HBO film explores texting suicide case
By ALANNA DURKIN RICHER
Associated Press
BOSTON
Michelle Carter sent her suicidal boyfriend countless text messages encouraging him to follow through on his plan to take his own life until he actually did.
Two years after Carter was convicted of involuntary manslaughter in a case that gripped the nation, the director of a new documentary wants viewers to decide for themselves whether her actions were criminal.
The two-part film, debuting Tuesday on HBO, digs into the legal case against Carter and explores a different side to the young Massachusetts woman portrayed by prosecutors as a cruel manipulator who coaxed Conrad Roy III into killing himself for attention.

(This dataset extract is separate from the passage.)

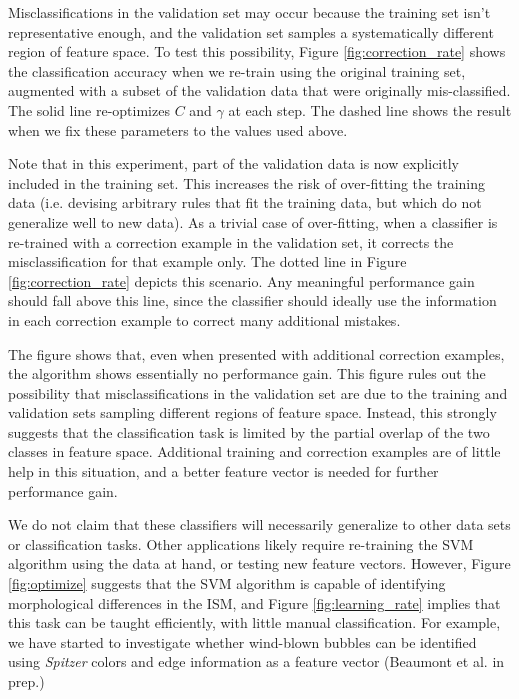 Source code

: Misclassifications in the validation set may occur because the training set isn't representative enough, and the validation set samples a systematically different region of feature space. To test this possibility, Figure \ref{fig:correction_rate} shows the classification accuracy when we re-train using the original training set, augmented with a subset of the validation data that were originally mis-classified. The solid line re-optimizes $C$ and $\gamma$ at each step. The dashed line shows the result when we fix these parameters to the values used above.

Note that in this experiment, part of the validation data is now explicitly included in the training set. This increases the risk of over-fitting the training data (i.e. devising arbitrary rules that fit the training data, but which do not generalize well to new data). As a trivial case of over-fitting, when a classifier is re-trained with a correction example in the validation set, it corrects the misclassification for that example only. The dotted line in Figure \ref{fig:correction_rate} depicts this scenario. Any meaningful performance gain should fall above this line, since the classifier should ideally use the information in each correction example to correct many additional mistakes.

The figure shows that, even when presented with additional correction examples, the algorithm shows essentially no performance gain. This figure rules out the possibility that misclassifications in the validation set are due to the training and validation sets sampling different regions of feature space. Instead, this strongly suggests that the classification task is limited by the partial overlap of the two classes in feature space. Additional training and correction examples are of little help in this situation, and a better feature vector is needed for further performance gain.

We do not claim that these classifiers will necessarily generalize to other data sets or classification tasks. Other applications likely require re-training the SVM algorithm using the data at hand, or testing new feature vectors. However, Figure \ref{fig:optimize} suggests that the SVM algorithm is capable of identifying morphological differences in the ISM, and Figure \ref{fig:learning_rate} implies that this task can be taught efficiently, with little manual classification. For example, we have started to investigate whether wind-blown bubbles can be identified using \textit{Spitzer} colors and edge information as a feature vector (Beaumont et al. in prep.)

“There was this very simple story put forth that Michelle Carter was this good-looking ice queen that set about to kill a young man to become popular,” said Erin Lee Carr, the director of “I Love You, Now Die: The Commonwealth V. Michelle Carter.” “I knew that that wasn’t going to be correct, but it would ultimately be the narrative that was set forth by the prosecution.”
Carter, now 22, began serving her 15-month jail sentence in February, but her attorneys are expected to file their appeal with the Supreme Court by Monday.
Carter didn’t take the stand at her trial, and she and her parents declined to be interviewed by Carr. But her voice comes through in the film in the form of the thousands of text messages between her and Roy, bringing viewers inside the teens’ twisted relationship that existed almost entirely over their phones.